Shields and Potter at times worked with the efficiency of a crack songwriting team. The author felt well enough last year to fly to France, where she has a home in the country, and meet with Potter. After breakfast, they would sit at the kitchen table and work on the text.

“He had a lot of flagged questions and I remember at least twice going to this little living room, where I have a computer, and I would write the new pages right then,” she recalls.

“That was something extraordinary,” Potter says. “She would send me into the corner of a room with a newspaper and type up the revisions and say, ‘What about this? Will this do?”‘

So far, reviewers have found “Unless” worthy of Shields’ previous work. Library Journal called it a “delectable investigation into human folly,” and Booklist found it a “gut-gripping story of one woman’s difficult psychological journey.”

Author of more than a dozen books, Shield is best known for “The Stone Diaries,” winner in 1995 of the Pulitzer Prize, the National Book Critics Circle award and Canada’s Governor General’s Literary Award. More than 700,000 copies are in print.

“The Stone Diaries” follows the life of Daisy Goodwill Flett, “a middle-class woman, a woman of moderate intelligence and medium-sized ego and average good luck.”

From her birth on a kitchen floor in Canada to her retirement in Florida, Daisy lives through much of the 20th century, enduring childhood tragedy and a tragic first marriage, raising three children and emerging late in life as a popular garden columnist.

“I’ve been witness to this huge change for women in the second half of the 20th century,” Shields says. “They say you write the same novel over and over, and the idea of women being fully human has always been a preoccupation.”

Focusing on ordinary folks

Most American readers only learned about Shields after “The Stone Diaries,” but she has long been popular in Canada. Among her fans is the acclaimed fiction writer Alice Munro, who sent her an admiring letter after “Small Ceremonies” and later praised her as a “real writer.”

Shields has explored courtship, marriage, family and women’s roles in society. She is noted for writing about “ordinary” people, but has been unable to resist writing about artists from the murdered poet in “Swann” to the novelist in “Unless.”

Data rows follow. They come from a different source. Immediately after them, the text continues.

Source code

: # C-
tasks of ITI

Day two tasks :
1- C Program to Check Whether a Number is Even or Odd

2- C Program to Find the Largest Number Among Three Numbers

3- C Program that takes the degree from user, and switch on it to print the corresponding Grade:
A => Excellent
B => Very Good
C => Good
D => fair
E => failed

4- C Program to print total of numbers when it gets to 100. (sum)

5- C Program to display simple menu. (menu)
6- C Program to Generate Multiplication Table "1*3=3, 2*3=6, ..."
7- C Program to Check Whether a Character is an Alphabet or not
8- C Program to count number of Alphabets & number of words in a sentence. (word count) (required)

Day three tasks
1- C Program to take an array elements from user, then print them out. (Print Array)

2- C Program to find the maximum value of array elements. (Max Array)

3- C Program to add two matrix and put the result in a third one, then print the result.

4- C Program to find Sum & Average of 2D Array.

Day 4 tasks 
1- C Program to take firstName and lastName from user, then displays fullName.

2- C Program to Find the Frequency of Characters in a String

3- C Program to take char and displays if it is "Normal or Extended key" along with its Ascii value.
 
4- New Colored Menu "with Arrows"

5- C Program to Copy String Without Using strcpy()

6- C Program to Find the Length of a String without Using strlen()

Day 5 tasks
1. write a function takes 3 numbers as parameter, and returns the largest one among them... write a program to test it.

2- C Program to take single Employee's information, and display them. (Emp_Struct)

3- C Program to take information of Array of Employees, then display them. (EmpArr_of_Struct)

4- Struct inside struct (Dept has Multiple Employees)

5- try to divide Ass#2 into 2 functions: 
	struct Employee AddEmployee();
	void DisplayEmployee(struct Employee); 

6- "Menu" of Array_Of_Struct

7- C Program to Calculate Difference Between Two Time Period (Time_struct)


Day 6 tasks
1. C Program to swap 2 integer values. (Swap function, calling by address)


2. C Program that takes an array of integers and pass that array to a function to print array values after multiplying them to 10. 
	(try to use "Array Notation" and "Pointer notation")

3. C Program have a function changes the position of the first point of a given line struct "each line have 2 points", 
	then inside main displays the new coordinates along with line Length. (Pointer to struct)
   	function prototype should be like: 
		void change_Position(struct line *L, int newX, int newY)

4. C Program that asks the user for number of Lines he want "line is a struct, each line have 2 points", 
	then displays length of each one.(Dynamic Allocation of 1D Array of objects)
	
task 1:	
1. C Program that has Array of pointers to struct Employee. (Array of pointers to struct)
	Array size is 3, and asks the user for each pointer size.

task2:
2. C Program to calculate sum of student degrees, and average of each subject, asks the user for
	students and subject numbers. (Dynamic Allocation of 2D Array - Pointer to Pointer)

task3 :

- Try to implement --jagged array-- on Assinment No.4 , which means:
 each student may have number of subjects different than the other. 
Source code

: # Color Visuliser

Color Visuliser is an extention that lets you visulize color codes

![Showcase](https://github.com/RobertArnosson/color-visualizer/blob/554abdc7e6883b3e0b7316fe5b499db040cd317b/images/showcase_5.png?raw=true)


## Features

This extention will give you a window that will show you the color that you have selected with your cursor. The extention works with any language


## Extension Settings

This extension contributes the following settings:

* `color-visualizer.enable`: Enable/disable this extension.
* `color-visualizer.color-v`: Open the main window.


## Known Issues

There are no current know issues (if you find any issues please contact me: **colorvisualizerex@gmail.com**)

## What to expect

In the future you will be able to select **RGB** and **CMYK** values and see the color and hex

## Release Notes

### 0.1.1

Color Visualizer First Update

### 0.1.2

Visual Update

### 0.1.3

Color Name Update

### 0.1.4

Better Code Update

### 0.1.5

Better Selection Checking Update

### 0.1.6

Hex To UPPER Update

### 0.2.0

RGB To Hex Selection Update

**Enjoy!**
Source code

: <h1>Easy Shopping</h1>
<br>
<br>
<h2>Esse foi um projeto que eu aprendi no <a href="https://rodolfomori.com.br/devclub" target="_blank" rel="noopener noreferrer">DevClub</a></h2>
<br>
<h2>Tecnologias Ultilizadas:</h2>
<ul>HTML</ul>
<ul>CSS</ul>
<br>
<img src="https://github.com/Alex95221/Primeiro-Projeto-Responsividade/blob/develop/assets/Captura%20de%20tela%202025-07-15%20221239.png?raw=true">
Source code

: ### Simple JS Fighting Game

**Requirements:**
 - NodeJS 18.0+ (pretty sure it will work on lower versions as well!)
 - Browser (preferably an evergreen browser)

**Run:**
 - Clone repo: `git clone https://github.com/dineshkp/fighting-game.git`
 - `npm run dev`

“I always feel we shouldn’t be writing about writers, that other people aren’t necessarily interested in writers’ lives,” she says. “But I can’t resist. I know I’m sort of going against my principles by doing it.”

Shields not only writes about creative people, but uses creative ways to write about them. In “Swann,” her personal favorite, the final chapter is structured like a film script. “A Celibate Season,” a novel of letters exchanged between a separated married couple, was co-authored with Blanche Howard. In “The Stone Diaries,” Shields included photographs of her characters, gathering shots from museums, antique stores and a Parisian postcard market.

“I didn’t expect my publisher to let me do that,” she says with a laugh.

“Unless” is a straightforward, unillustrated story narrated by Reta Winters, a middle-age writer whose daughter’s breakdown leads to her own emotional crisis. “Happiness,” she observes, “is the lucky pane of glass you carry in your head.

“It takes all your cunning just to hang on to it, and once it’s smashed you have to move into a different sort of life.”

The novel was written quickly, but the title occurred to Shields 20 years ago. She was teaching at the University of Manitoba when a philosophy professor in the next office told her that his favorite lecture was called “Unless,” a concept meaning nothing is absolute.